-------- AVAILABLE DATA --------

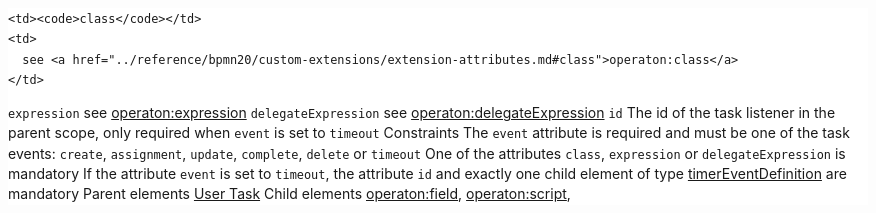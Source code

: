     <td><code>class</code></td>
    <td>
      see <a href="../reference/bpmn20/custom-extensions/extension-attributes.md#class">operaton:class</a>
    </td>
  </tr>
  <tr>
    <td></td>
    <td><code>expression</code></td>
    <td>
      see <a href="../reference/bpmn20/custom-extensions/extension-attributes.md#expression">operaton:expression</a>
    </td>
  </tr>
  <tr>
    <td></td>
    <td><code>delegateExpression</code></td>
    <td>
      see <a href="../reference/bpmn20/custom-extensions/extension-attributes.md#delegateexpression">operaton:delegateExpression</a>
    </td>
  </tr>
  <tr>
    <td></td>
    <td><code>id</code></td>
    <td>
      The id of the task listener in the parent scope, only required when <code>event</code> is set to <code>timeout</code>
    </td>
  </tr>
  <tr>
    <th>Constraints</th>
    <td colspan="2">
      The <code>event</code> attribute is required and must be one of the task events:
      <code>create</code>, <code>assignment</code>, <code>update</code>,
      <code>complete</code>, <code>delete</code> or <code>timeout</code>
    </td>
  </tr>
  <tr>
    <td></td>
    <td colspan="2">
      One of the attributes <code>class</code>, <code>expression</code> or <code>delegateExpression</code> is mandatory
    </td>
  </tr>
  <tr>
    <td></td>
    <td colspan="2">
      If the attribute <code>event</code> is set to <code>timeout</code>, the attribute <code>id</code> and exactly one child element of type <a href="../reference/bpmn20/events/timer-events.md#defining-a-timer">timerEventDefinition</a> are mandatory
    </td>
  </tr>
  <tr>
    <th>Parent elements</th>
    <td colspan="2">
      <a href="../reference/bpmn20/tasks/user-task.md">User Task</a>
    </td>
  </tr>
  <tr>
    <th>Child elements</th>
    <td colspan="2">
      <a href="../reference/bpmn20/custom-extensions/extension-elements.md#field">operaton:field</a>,
      <a href="../reference/bpmn20/custom-extensions/extension-elements.md#script">operaton:script</a>,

--------

[WORK INSTRUCTIONS]
Reproduce each line from the data that has "event" in it.

[PROBLEM SOLUTION]
      The id of the task listener in the parent scope, only required when <code>event</code> is set to <code>timeout</code>
      The <code>event</code> attribute is required and must be one of the task events:
      If the attribute <code>event</code> is set to <code>timeout</code>, the attribute <code>id</code> and exactly one child element of type <a href="../reference/bpmn20/events/timer-events.md#defining-a-timer">timerEventDefinition</a> are mandatory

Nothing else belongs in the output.